Print your music

June 19, 2021 Published by

When making music I’m trying to get into the habit of always creating a finished audio file.

This means there will always be a new version of the song and it’ll be its own file. It won’t require a DAW to open. It’ll be its own file, just how it’ll be when it’s released. That’s why I’m doing it.

It keeps stuff moving forward.

This means that I can send that file to myself to listen to in my car, or on other speakers, or on another computer or different headphones. I can also listen to it on my phone outside.

Doing this is helpful because before I release music I like listening to it as if I were the listener. I wouldn’t be listening to it in my apartment on my studio monitors (Adam Audio T7Vs). I’d be listening to it through headphones while walking outside or through my car speakers while driving.

It’s a slightly different setting that affects how the music is experienced. There’s extra background noise and the speakers aren’t as high quality as my monitors are. There are other distractions like people either driving or walking around. You have to pay attention to some other stuff while doing both of those things (driving or walking). Experiencing my music like that makes me much more confident in what I’m releasing because I’ve experienced it as other people will.

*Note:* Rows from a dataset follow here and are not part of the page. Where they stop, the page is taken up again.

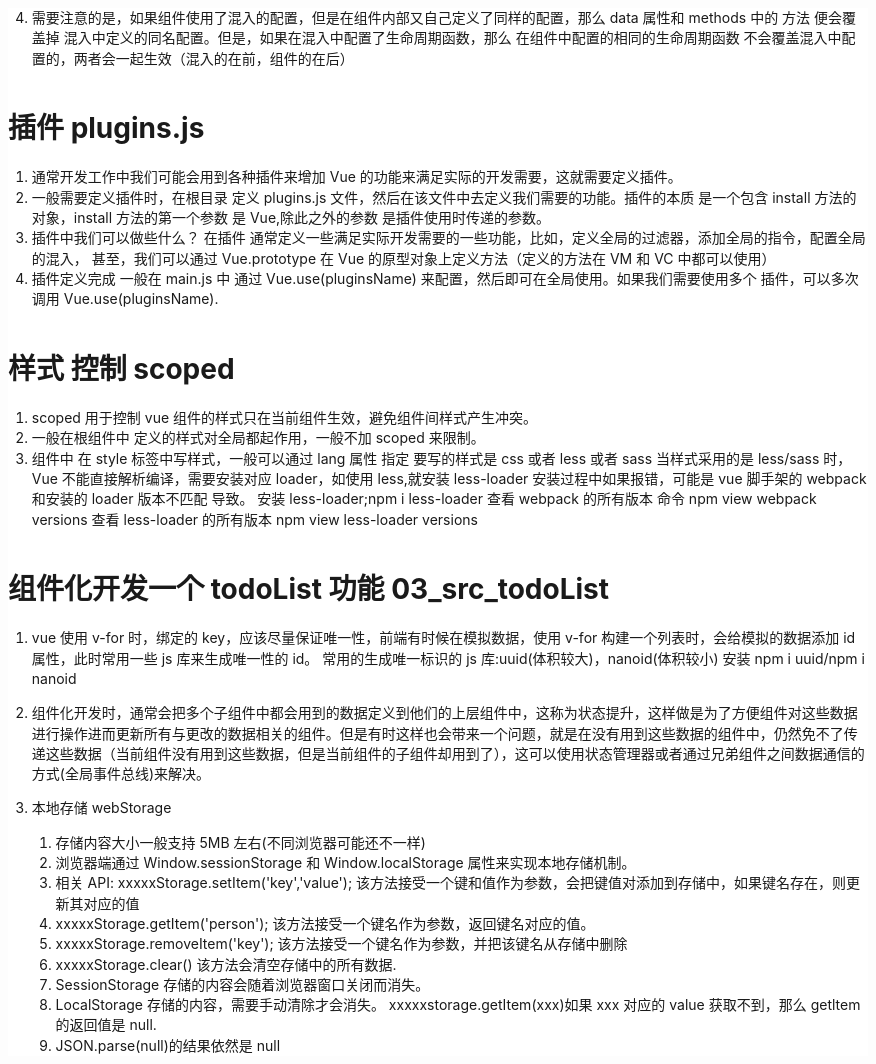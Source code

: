 4. 需要注意的是，如果组件使用了混入的配置，但是在组件内部又自己定义了同样的配置，那么 data 属性和 methods 中的
   方法 便会覆盖掉 混入中定义的同名配置。但是，如果在混入中配置了生命周期函数，那么 在组件中配置的相同的生命周期函数
   不会覆盖混入中配置的，两者会一起生效（混入的在前，组件的在后）

# 插件 plugins.js

1. 通常开发工作中我们可能会用到各种插件来增加 Vue 的功能来满足实际的开发需要，这就需要定义插件。
2. 一般需要定义插件时，在根目录 定义 plugins.js 文件，然后在该文件中去定义我们需要的功能。插件的本质
   是一个包含 install 方法的对象，install 方法的第一个参数 是 Vue,除此之外的参数 是插件使用时传递的参数。
3. 插件中我们可以做些什么？
   在插件 通常定义一些满足实际开发需要的一些功能，比如，定义全局的过滤器，添加全局的指令，配置全局的混入，
   甚至，我们可以通过 Vue.prototype 在 Vue 的原型对象上定义方法（定义的方法在 VM 和 VC 中都可以使用）
4. 插件定义完成 一般在 main.js 中 通过 Vue.use(pluginsName) 来配置，然后即可在全局使用。如果我们需要使用多个
   插件，可以多次调用 Vue.use(pluginsName).

# 样式 控制 scoped

1. scoped 用于控制 vue 组件的样式只在当前组件生效，避免组件间样式产生冲突。
2. 一般在根组件中 定义的样式对全局都起作用，一般不加 scoped 来限制。
3. 组件中 在 style 标签中写样式，一般可以通过 lang 属性 指定 要写的样式是 css 或者 less 或者 sass
   当样式采用的是 less/sass 时，Vue 不能直接解析编译，需要安装对应 loader，如使用 less,就安装 less-loader
   安装过程中如果报错，可能是 vue 脚手架的 webpack 和安装的 loader 版本不匹配 导致。
   安装 less-loader;npm i less-loader
   查看 webpack 的所有版本 命令 npm view webpack versions
   查看 less-loader 的所有版本 npm view less-loader versions

# 组件化开发一个 todoList 功能 03_src_todoList

1. vue 使用 v-for 时，绑定的 key，应该尽量保证唯一性，前端有时候在模拟数据，使用 v-for 构建一个列表时，会给模拟的数据添加 id 属性，此时常用一些 js 库来生成唯一性的 id。
   常用的生成唯一标识的 js 库:uuid(体积较大)，nanoid(体积较小) 安装 npm i uuid/npm i nanoid

2. 组件化开发时，通常会把多个子组件中都会用到的数据定义到他们的上层组件中，这称为状态提升，这样做是为了方便组件对这些数据进行操作进而更新所有与更改的数据相关的组件。但是有时这样也会带来一个问题，就是在没有用到这些数据的组件中，仍然免不了传递这些数据（当前组件没有用到这些数据，但是当前组件的子组件却用到了），这可以使用状态管理器或者通过兄弟组件之间数据通信的方式(全局事件总线)来解决。

3. 本地存储 webStorage
   1. 存储内容大小一般支持 5MB 左右(不同浏览器可能还不一样)
   2. 浏览器端通过 Window.sessionStorage 和 Window.localStorage 属性来实现本地存储机制。
   3. 相关 API:
      xxxxxStorage.setItem('key','value');
      该方法接受一个键和值作为参数，会把键值对添加到存储中，如果键名存在，则更新其对应的值
   4. xxxxxStorage.getItem('person');
      该方法接受一个键名作为参数，返回键名对应的值。
   5. xxxxxStorage.removeItem('key');
      该方法接受一个键名作为参数，并把该键名从存储中删除
   6. xxxxxStorage.clear()
      该方法会清空存储中的所有数据.
   7. SessionStorage 存储的内容会随着浏览器窗口关闭而消失。
   8. LocalStorage 存储的内容，需要手动清除才会消失。
      xxxxxstorage.getItem(xxx)如果 xxx 对应的 value 获取不到，那么 getltem 的返回值是 null.
   9. JSON.parse(null)的结果依然是 null
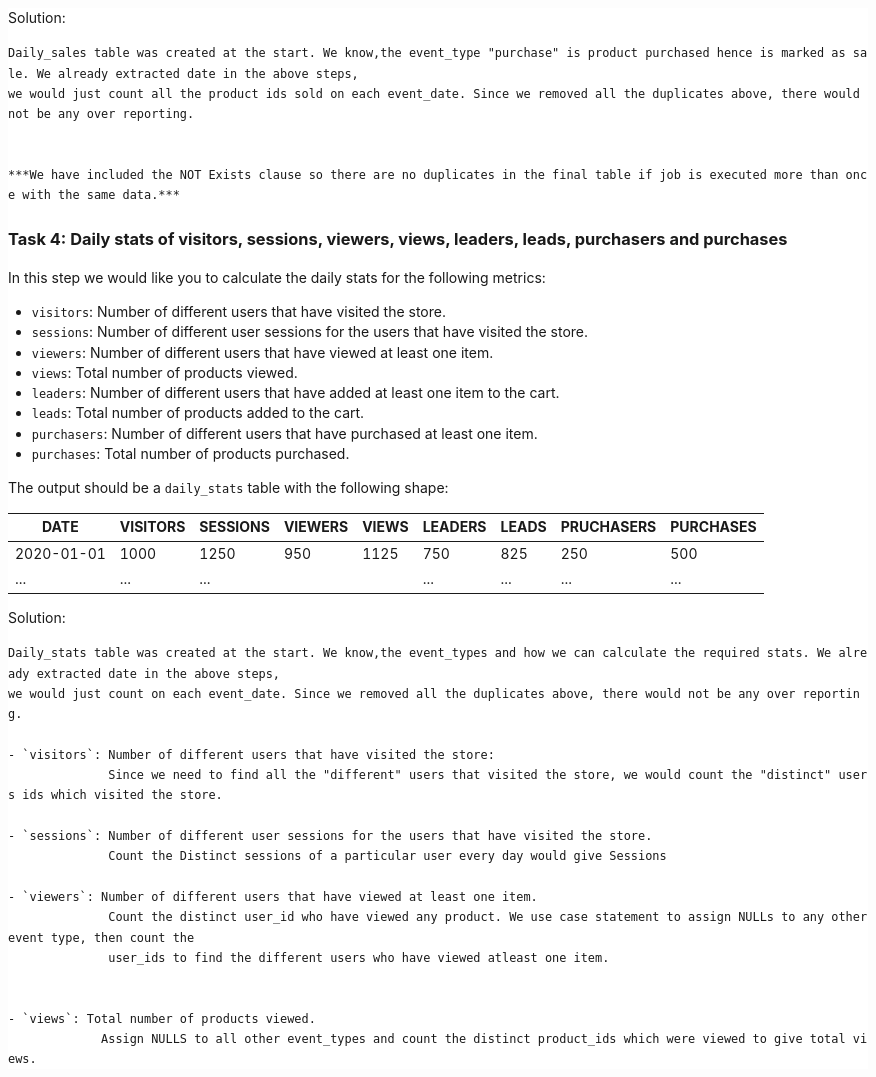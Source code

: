 

Solution:

	Daily_sales table was created at the start. We know,the event_type "purchase" is product purchased hence is marked as sale. We already extracted date in the above steps, 
	we would just count all the product ids sold on each event_date. Since we removed all the duplicates above, there would not be any over reporting.
	
	
	***We have included the NOT Exists clause so there are no duplicates in the final table if job is executed more than once with the same data.***


### Task 4: Daily stats of visitors, sessions, viewers, views, leaders, leads, purchasers and purchases

In this step we would like you to calculate the daily stats for the following metrics:
- `visitors`: Number of different users that have visited the store.
- `sessions`: Number of different user sessions for the users that have visited the store.
- `viewers`: Number of different users that have viewed at least one item.
- `views`: Total number of products viewed.
- `leaders`: Number of different users that have added at least one item to the cart.
- `leads`: Total number of products added to the cart.
- `purchasers`: Number of different users that have purchased at least one item.
- `purchases`: Total number of products purchased.

The output should be a `daily_stats` table with the following shape:

| DATE       | VISITORS | SESSIONS | VIEWERS | VIEWS | LEADERS | LEADS | PRUCHASERS | PURCHASES |
|------------|----------|----------|---------|-------|---------|-------|------------|-----------|
| 2020-01-01 |     1000 |     1250 | 950     | 1125  |     750 |   825 |        250 |       500 |
|        ... |      ... |      ... |         |       |     ... |   ... |        ... |       ... |




Solution:

	Daily_stats table was created at the start. We know,the event_types and how we can calculate the required stats. We already extracted date in the above steps, 
	we would just count on each event_date. Since we removed all the duplicates above, there would not be any over reporting.
	
	- `visitors`: Number of different users that have visited the store: 
				  Since we need to find all the "different" users that visited the store, we would count the "distinct" users ids which visited the store.
				  
	- `sessions`: Number of different user sessions for the users that have visited the store.
				  Count the Distinct sessions of a particular user every day would give Sessions
				
	- `viewers`: Number of different users that have viewed at least one item.
				  Count the distinct user_id who have viewed any product. We use case statement to assign NULLs to any other event type, then count the 
				  user_ids to find the different users who have viewed atleast one item. 
				  
					
	- `views`: Total number of products viewed.
				 Assign NULLS to all other event_types and count the distinct product_ids which were viewed to give total views.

Printing your music is also a great reminder to finish your music. Deciding when a piece of music is finished is something that you don’t often do unless you’re sharing the piece of music somewhere. And unless you do it often, you won’t be good at doing it. Deciding that a piece of music is finished is a completely different thing than deciding what to write in a piece of music.

And printing your music every time you stop working on it is like saying, “If I decided it were finished right now, this is what it’d sound like.”

A small reminder that eventually the song will be finished. It might even make you realize that the piece is closer to being finished than you realized.

The last reason this is useful is practical. You can check where you left that piece of music without having to open and load your DAW. Depending on how extensive the piece of music is and how many plugins it has, it might take a few minutes to load every instrument, synth, plugin, and effect in your DAW. Having the option of listening to an audio file quickly can save a lot of time, especially if you have a deadline to finish multiple pieces of music.

That’s why I’m trying to get into the habit of always printing my music.